Market News & Insights
9 April 2014

US Rates Driving USD Selling

EUR/USD             1.3799

GBP/USD             1.6746

GBP/EUR             1.2130 (0.8244)

EUR/CHF              1.2190

GBP/CHF             1.4785

GBP/AUD            1.7860


There is still a hangover in markets from last week’s Non Farm payrolls in the US, despite being only marginally lower than expected the reaction to EM currencies and the USD indicates markets took this as a bad figure. The USD has faced three days of selling, EM currencies have rallied against the USD and equities are in the red for the week thus far. The lack of action from the ECB last week has seen EUR resume its own post ECB lull, and two weeks of weaker than expected data from the UK was wiped out by better than expected prints in industrial and manufacturing production yesterday.


First up we’ll look at GBP which was one of the most notable out-performers versus the USD, but across the board the pounds performance was not as impressive as its 150 pip move against the greenback might suggest. The pound was certainly in demand yesterday following Industrial production posting .9% growth vs .3% growth through Feb, while manufacturing production grew 1% versus .3%.
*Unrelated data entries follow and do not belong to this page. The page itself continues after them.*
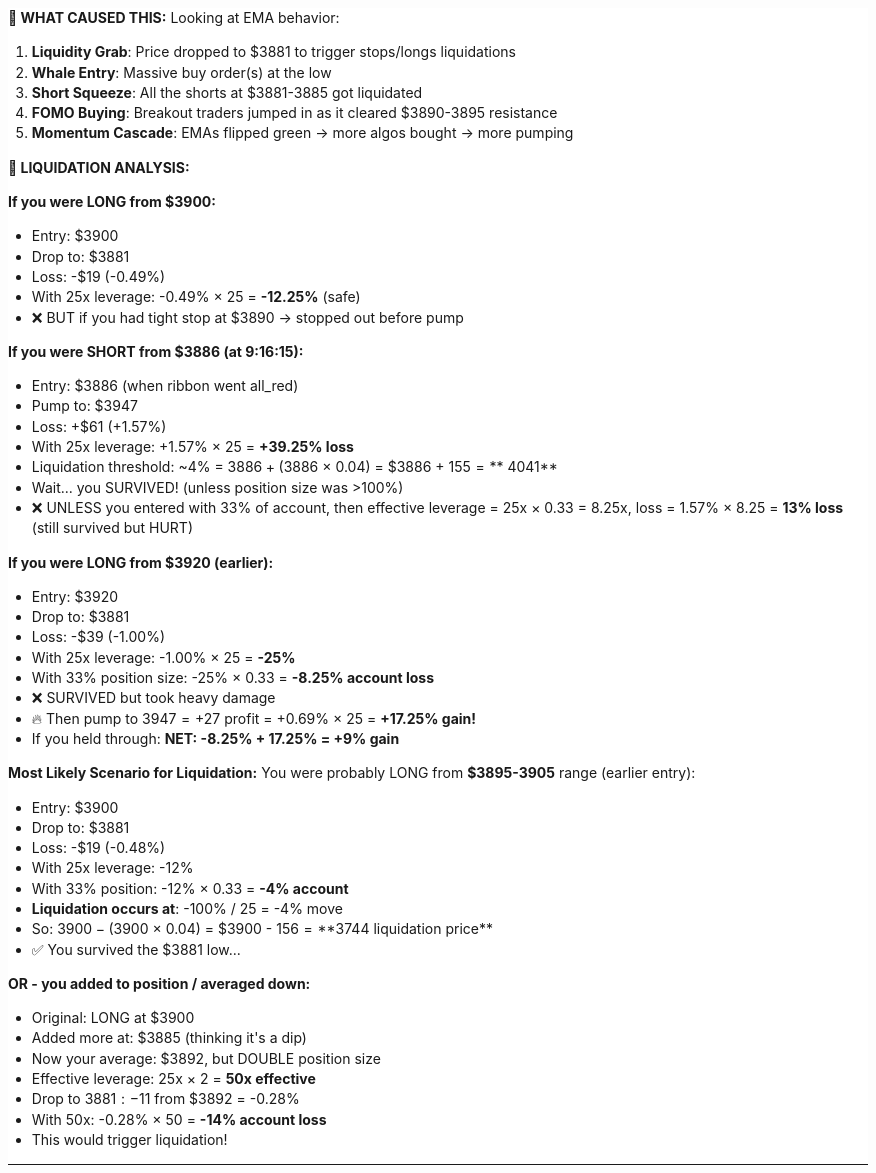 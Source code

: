 **🎯 WHAT CAUSED THIS:**
Looking at EMA behavior:
1. **Liquidity Grab**: Price dropped to $3881 to trigger stops/longs liquidations
2. **Whale Entry**: Massive buy order(s) at the low
3. **Short Squeeze**: All the shorts at $3881-3885 got liquidated
4. **FOMO Buying**: Breakout traders jumped in as it cleared $3890-3895 resistance
5. **Momentum Cascade**: EMAs flipped green → more algos bought → more pumping

**🚨 LIQUIDATION ANALYSIS:**

**If you were LONG from $3900:**
- Entry: $3900
- Drop to: $3881
- Loss: -$19 (-0.49%)
- With 25x leverage: -0.49% × 25 = **-12.25%** (safe)
- ❌ BUT if you had tight stop at $3890 → stopped out before pump

**If you were SHORT from $3886 (at 9:16:15):**
- Entry: $3886 (when ribbon went all_red)
- Pump to: $3947
- Loss: +$61 (+1.57%)
- With 25x leverage: +1.57% × 25 = **+39.25% loss**
- Liquidation threshold: ~4% = $3886 + ($3886 × 0.04) = $3886 + $155 = **~$4041**
- Wait... you SURVIVED! (unless position size was >100%)
- ❌ UNLESS you entered with 33% of account, then effective leverage = 25x × 0.33 = 8.25x, loss = 1.57% × 8.25 = **13% loss** (still survived but HURT)

**If you were LONG from $3920 (earlier):**
- Entry: $3920
- Drop to: $3881
- Loss: -$39 (-1.00%)
- With 25x leverage: -1.00% × 25 = **-25%**
- With 33% position size: -25% × 0.33 = **-8.25% account loss**
- ❌ SURVIVED but took heavy damage
- 🔥 Then pump to $3947 = +$27 profit = +0.69% × 25 = **+17.25% gain!**
- If you held through: **NET: -8.25% + 17.25% = +9% gain**

**Most Likely Scenario for Liquidation:**
You were probably LONG from **$3895-3905** range (earlier entry):
- Entry: $3900
- Drop to: $3881
- Loss: -$19 (-0.48%)
- With 25x leverage: -12%
- With 33% position: -12% × 0.33 = **-4% account**
- **Liquidation occurs at**: -100% / 25 = -4% move
- So: $3900 - ($3900 × 0.04) = $3900 - $156 = **$3744 liquidation price**
- ✅ You survived the $3881 low...

**OR - you added to position / averaged down:**
- Original: LONG at $3900
- Added more at: $3885 (thinking it's a dip)
- Now your average: $3892, but DOUBLE position size
- Effective leverage: 25x × 2 = **50x effective**
- Drop to $3881: -$11 from $3892 = -0.28%
- With 50x: -0.28% × 50 = **-14% account loss**
- This would trigger liquidation!

---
Also in the pounds favour was an upward revision in the NIESR GDP estimate to .9%, its highest level since July 2010. Later today we have trade data with expectation of a narrowing trade balance deficit. EURGBP broke below the .8250 level of support mentioned on Monday but the lack of follow through lower may see a move back higher into a more familiar range. GBPUSD has again fallen short of the 1.6800 level, there have been a number of attempts at a break above here and a break of yesterday’s highs at 1.6754 may see another attempt at the figure. Pound strength still remains firmly anchored to its interest rate expectations.


As we highlighted in our review of the ECB last week the lack of action has seen the single currency regain its footing, particularly against the weaker USD. The ECB talk of action knocked the single currency in the short term but the reality is verbal intervention can only carry so much weight and another month at the very least without intervention still makes Europe and the euro and attractive place to search for yield on investment.


There was talk yesterday that Greece will be looking to return to the debt market as early as this week. Draghi’s comments from last July still resonate and his promise to do “whatever it takes” improves investor confidence. This completely ignores the growth picture and growth outlook for the region. The data calendar has been light and further ECB comments to talk down the currency yesterday were completely ignored by market action.


German trade figures headline the Euro risk, but despite being worse than expected the single currency has moved higher on the day. The ECB’s Coeure speaks in Washington this evening, any further talk on policy action may move the EUR marginally lower but until the ECB act, their words will always be overlooked. EURUSD has been testing strong interbank resistance levels at 1.3800 but has failed to provide a meaningful break higher.


The USD’s performance since Friday has more to do with interest rate expectations than larger risk trends. This has seen a divergence between US and EM rates and hence seen the USD under selling pressure on this front. There has been little US data to shape views so attention today will be on the minutes from March’s FOMC meeting. The meeting produced some noticeably hawkish comments from Janet Yellen and policy makers but markets will be keen to see how much conviction each member has to the current pace of tapering. Should the Fed come across as resolute in their QE cutback agenda, the USD is likely to find a lifeline.